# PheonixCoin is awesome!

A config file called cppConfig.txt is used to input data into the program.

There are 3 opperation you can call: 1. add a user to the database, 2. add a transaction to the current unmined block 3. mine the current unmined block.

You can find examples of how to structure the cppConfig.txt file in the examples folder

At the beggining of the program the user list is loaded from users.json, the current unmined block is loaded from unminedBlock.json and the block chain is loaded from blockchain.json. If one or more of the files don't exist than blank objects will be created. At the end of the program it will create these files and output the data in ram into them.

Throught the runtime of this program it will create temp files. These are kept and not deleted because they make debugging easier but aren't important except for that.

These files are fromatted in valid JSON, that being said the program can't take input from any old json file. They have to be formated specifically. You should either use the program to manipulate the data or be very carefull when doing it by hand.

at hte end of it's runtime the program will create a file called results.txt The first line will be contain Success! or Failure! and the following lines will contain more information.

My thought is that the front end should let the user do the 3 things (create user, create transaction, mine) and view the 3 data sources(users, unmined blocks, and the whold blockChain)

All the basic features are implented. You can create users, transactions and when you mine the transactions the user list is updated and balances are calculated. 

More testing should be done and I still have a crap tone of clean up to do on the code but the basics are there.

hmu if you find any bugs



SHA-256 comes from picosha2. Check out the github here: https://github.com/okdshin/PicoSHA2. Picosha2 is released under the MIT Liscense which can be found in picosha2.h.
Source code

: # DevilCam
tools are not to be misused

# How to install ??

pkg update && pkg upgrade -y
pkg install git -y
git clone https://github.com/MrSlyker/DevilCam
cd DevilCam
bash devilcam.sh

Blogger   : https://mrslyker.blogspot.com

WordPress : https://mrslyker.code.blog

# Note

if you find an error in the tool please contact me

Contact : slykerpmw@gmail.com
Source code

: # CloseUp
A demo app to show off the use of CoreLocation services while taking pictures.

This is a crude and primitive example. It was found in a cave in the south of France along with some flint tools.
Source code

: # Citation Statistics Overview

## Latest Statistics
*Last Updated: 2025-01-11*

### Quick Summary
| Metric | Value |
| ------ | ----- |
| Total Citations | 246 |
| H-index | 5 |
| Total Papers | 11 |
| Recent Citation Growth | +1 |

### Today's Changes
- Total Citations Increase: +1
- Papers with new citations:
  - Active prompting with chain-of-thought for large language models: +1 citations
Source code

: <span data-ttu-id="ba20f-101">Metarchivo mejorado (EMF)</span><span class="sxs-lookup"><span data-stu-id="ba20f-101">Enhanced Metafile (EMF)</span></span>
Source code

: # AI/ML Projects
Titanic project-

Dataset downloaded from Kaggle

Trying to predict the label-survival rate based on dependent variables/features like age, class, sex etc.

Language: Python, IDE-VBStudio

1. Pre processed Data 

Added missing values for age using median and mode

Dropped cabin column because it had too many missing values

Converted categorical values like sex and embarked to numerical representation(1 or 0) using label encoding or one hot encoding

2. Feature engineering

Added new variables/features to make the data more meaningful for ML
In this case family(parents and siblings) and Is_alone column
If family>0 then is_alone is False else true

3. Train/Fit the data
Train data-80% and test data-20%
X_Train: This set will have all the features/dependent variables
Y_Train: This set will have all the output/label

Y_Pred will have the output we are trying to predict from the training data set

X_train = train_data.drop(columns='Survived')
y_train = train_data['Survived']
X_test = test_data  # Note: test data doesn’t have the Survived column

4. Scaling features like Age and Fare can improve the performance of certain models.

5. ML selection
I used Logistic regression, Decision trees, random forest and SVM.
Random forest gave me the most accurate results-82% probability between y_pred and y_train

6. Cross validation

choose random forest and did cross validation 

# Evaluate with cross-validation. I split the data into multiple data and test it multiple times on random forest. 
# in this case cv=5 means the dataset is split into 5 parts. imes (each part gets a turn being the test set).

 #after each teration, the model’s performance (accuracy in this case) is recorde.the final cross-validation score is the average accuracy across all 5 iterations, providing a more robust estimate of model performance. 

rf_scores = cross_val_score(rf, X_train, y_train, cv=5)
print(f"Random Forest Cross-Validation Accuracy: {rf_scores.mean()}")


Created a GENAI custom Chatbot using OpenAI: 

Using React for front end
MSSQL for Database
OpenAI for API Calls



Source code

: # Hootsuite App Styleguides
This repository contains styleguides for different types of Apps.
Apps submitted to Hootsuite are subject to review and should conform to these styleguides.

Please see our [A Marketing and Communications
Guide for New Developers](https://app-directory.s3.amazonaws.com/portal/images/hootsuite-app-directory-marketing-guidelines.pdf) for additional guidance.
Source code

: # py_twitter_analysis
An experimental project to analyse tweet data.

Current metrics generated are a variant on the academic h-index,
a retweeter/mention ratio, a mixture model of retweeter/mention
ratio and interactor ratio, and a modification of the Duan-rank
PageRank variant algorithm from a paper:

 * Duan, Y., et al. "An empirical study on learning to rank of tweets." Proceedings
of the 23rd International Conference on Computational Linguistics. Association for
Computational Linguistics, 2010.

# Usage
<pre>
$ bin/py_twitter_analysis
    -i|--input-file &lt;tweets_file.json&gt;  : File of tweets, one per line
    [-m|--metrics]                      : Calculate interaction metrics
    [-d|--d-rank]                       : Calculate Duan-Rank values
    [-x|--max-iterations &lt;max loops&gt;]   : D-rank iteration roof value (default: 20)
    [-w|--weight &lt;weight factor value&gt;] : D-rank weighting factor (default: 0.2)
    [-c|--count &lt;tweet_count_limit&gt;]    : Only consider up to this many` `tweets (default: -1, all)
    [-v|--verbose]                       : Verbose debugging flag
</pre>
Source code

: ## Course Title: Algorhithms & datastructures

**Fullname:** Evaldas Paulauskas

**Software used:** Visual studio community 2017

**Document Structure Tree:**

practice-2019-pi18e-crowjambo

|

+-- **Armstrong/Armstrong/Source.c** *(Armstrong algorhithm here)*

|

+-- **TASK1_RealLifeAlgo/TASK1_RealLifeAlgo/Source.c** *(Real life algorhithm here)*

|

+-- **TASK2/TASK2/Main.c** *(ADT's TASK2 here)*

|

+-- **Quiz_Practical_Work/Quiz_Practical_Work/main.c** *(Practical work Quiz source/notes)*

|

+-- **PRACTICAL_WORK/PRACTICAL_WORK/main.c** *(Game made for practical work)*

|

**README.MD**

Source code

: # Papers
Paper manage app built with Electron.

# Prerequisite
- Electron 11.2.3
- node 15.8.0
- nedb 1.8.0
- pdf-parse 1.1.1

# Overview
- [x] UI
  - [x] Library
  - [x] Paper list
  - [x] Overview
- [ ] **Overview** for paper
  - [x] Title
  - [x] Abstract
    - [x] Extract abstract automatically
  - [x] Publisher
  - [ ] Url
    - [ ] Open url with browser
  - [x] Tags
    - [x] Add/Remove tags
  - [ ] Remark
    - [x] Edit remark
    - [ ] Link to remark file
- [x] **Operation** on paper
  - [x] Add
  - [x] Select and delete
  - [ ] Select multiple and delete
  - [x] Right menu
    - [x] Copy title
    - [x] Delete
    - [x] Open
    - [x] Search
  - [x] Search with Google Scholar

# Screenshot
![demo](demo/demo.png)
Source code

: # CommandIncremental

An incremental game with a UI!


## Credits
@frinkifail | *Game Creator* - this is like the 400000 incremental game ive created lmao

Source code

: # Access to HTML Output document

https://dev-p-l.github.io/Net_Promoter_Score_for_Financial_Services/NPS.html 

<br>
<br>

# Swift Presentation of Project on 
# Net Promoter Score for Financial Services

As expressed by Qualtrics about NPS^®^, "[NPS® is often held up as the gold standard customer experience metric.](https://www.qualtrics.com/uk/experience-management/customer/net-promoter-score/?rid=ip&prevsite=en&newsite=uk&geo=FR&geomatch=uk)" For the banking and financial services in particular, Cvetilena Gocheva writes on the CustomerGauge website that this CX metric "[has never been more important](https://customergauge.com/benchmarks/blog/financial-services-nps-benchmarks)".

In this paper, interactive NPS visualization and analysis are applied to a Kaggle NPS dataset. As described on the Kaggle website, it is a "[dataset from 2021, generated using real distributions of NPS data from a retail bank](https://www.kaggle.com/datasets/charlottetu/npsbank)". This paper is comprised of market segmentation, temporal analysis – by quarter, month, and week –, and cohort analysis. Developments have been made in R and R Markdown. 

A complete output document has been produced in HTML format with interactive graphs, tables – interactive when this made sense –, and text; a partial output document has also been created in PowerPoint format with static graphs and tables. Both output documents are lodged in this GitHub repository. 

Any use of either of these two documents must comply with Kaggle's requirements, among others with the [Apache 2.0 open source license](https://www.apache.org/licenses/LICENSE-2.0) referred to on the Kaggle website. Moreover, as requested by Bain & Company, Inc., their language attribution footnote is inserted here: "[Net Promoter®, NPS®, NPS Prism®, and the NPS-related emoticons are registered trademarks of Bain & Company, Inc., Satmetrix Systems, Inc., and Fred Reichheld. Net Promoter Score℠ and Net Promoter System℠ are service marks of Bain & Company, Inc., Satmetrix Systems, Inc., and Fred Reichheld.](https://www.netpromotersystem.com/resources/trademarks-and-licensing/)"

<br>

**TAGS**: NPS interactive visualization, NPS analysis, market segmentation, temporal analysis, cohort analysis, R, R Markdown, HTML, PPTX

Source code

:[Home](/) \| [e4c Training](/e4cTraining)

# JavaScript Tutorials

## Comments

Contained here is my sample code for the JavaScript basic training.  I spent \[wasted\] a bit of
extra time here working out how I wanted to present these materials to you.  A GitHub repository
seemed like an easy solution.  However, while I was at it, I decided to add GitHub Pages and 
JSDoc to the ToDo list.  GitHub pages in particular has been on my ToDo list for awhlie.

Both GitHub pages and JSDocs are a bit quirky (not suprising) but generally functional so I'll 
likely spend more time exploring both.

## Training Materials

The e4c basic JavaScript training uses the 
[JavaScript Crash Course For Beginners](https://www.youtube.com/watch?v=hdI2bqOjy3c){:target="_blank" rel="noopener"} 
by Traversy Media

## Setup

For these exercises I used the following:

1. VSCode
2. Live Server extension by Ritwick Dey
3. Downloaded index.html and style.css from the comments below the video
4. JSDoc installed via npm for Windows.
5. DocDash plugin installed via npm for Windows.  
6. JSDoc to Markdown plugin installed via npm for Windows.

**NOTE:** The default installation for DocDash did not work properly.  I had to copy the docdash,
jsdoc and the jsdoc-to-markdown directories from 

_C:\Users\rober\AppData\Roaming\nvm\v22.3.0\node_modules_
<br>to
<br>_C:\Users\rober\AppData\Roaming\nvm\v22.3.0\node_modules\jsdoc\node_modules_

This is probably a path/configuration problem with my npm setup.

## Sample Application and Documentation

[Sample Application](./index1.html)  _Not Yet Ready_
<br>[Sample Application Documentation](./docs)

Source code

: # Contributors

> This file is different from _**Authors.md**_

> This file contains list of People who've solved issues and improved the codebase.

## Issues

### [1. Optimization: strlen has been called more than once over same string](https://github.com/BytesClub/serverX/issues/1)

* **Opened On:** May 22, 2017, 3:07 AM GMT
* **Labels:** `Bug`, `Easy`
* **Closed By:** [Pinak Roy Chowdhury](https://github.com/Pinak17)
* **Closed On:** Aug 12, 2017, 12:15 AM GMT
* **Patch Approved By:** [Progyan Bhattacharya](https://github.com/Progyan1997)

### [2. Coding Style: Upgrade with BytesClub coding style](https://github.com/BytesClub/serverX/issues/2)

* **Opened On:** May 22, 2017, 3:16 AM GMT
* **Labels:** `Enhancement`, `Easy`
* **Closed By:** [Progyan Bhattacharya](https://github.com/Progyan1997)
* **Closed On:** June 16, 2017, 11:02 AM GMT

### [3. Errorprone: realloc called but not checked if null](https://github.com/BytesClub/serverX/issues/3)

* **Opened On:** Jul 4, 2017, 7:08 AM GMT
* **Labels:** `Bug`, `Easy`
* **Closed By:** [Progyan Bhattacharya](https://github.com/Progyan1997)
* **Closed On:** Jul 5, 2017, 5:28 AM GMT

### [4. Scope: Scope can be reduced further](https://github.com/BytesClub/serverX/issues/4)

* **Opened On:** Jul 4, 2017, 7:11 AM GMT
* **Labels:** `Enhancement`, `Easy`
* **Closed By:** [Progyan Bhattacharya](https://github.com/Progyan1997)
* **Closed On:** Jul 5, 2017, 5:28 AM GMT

:: Activity ::
Could you set down, word for word, only the lines above from the line with "5. ML selection" to the line with "choose random forest", including both?

:: Result ::
5. ML selection
I used Logistic regression, Decision trees, random forest and SVM.
Random forest gave me the most accurate results-82% probability between y_pred and y_train

6. Cross validation

choose random forest and did cross validation 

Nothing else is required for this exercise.